For a slowed-down jazzy glimpse of "Something Good," check out Adrian Sicam on Microsoft Music. Or watch Karen Walker be silly on Will & Grace.

Tuesday, April 21, 2009

#85: Something Wonderful

He will not always say
What you would have him say
But now and then he'll do
Something wonderful

Captain Von Trapp. The King of Siam. Billy Bigelow. I like to think that the women who love these headstrong, hard-hearted Rodgers and Hammerstein men don't have low expectations; they see something truly special that forgives all of the drama these blokes bring. This particular early Fifties ballad tugs at the heartstrings with its closed melody that opens up like a flower every time it hits the phrase, "Something Wonderful." While I would stay away from operatic interpretations of the song and am partial to Shirley Bassey's full-throated performance here, I also like this stirring, softly soulful version of Amel Larrieux's 2007 album, "Lovely Standards," which rescues this tune from well-meaning sophomores playing Lady Thiang in their high school productions of "The King and I," from where this song originates.


Wednesday, April 1, 2009

#97: I Could Write a Book


If they asked me, I could write a book
About the way you talk
And whisper and look
I could write a preface of how we met
That the world would never forget

This tune is so charming that it captures the "lovers from friends" romance perfectly in "When Harry Met Sally," despite being thick with irony in its original context. Pal Joey, the song-and-dance anti-hero in the 1940's Rodgers and Hart musical of the same name, just met a naive newcomer to the city and is already beguiling her with chapters about their storied romance through this song, despite the fact he's probably never read a book in his life.

I love newcomer Dana Lauren's interpretation on her 2008 album, "Stairway to the Stars," with one verse as a ballad and another up-tempo.
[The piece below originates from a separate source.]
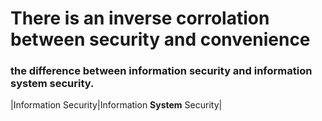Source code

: # There is an inverse corrolation between security and convenience 

### the difference between information security and information system security.

|Information Security|Information **System** Security|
Dana's story is incredible: she met Cuban trumpet legend Arturo Sandoval on her 18th birthday when he was performing at the Newport Jazz Festival; they got to talking backstage, where he learned that she was a vocal jazz student at the New England Conservatory. He asked her to perform with him, and the rest is history. In fact, she could write a book. Click here for Dana's MySpace page; then choose this song from her player.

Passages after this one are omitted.